Citrix notified Xfinity of the vulnerability on or around October 10th, 2023; two weeks later, on October 23rd, Citrix issued additional guidance about the event, which prompted Xfinity to mitigate its systems. Before this mitigation occurred, however, unauthorized actors accessed the sensitive network. Their preliminary investigation suggests the actors gained access to the systems between October 16th and 19th. The timeline indicates that Xfinity did not immediately act against the vulnerability threat; had they, they could have stopped the event entirely. 

What Will Become of the Stolen Information? 

The data stolen from Xfinity contains public and sensitive information; the sensitive information is not immediately attributable to fraudulent activities, as it is when assailants access financial data. Instead, the assailants can use the data stolen from Xfinity to breach other accounts with the same information; they only need to know the provider of services. Consequently, individuals with data exposed in this event must immediately change and update their accounts with the same credentials. 

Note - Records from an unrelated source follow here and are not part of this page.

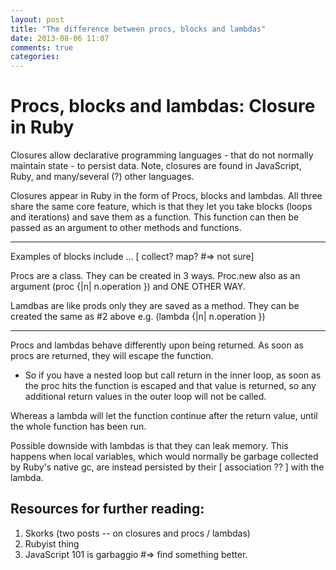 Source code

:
 ```yaml
---
layout: post
title: "The difference between procs, blocks and lambdas"
date: 2013-08-06 11:07
comments: true
categories: 
---
```


# Procs, blocks and lambdas: Closure in Ruby

Closures allow declarative programming languages - that do not normally maintain state - to persist data. Note, closures are found in JavaScript, Ruby, and many/several (?) other languages. 

Closures appear in Ruby in the form of Procs, blocks and lambdas. All three share the same core feature, which is that they let you take blocks (loops and iterations) and save them as a function. This function can then be passed as an argument to other methods and functions. 

***

Examples of blocks include … [ collect? map? #=> not sure]

Procs are a class. They can be created in 3 ways. Proc.new also as an argument (proc {|n| n.operation }) and ONE OTHER WAY.

Lamdbas are like prods only they are saved as a method. They can be created the same as #2 above e.g. (lambda {|n| n.operation })

***

Procs and lambdas behave differently upon being returned. As soon as procs are returned, they will escape the function. 

   * So if you have a nested loop but call return in the inner loop, as soon as the proc hits the function is escaped and that value is returned, so any additional return values in the outer loop will not be called. 

Whereas a lambda will let the function continue after the return value, until the whole function has been run. 

Possible downside with lambdas is that they can leak memory. This happens when local variables, which would normally be garbage collected by Ruby's native gc, are instead persisted by their [ association ?? ] with the lambda. 

## Resources for further reading:

1. Skorks (two posts -- on closures and procs / lambdas)
2. Rubyist thing
3. JavaScript 101 is garbaggio #=> find something better.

What Should Affected Parties Do in the Aftermath of the Breach? 

Although Xfinity serves 32 million customers in the US, this breach is estimated to impact 35,879,455 people; Citrix’s product vulnerability likely pushed this number higher regarding the vendor’s total breach impact. Additionally, Xfinity’s investigations are ongoing, meaning more information may become available later. Their experts will likely continue to notify those impacted in ongoing waves.
Don’t wait for the physical notice to protect yourself and your family. Xfinity has made a mandatory password reset, but this isn’t enough if the hackers have your security question information. Those who have used the same answers and questions across accounts must immediately change and update those credentials. They should also enable multi-factor authentication permissions everywhere and consider account monitoring services. It may take weeks before a notice arrives—don’t wait for it to secure your accounts.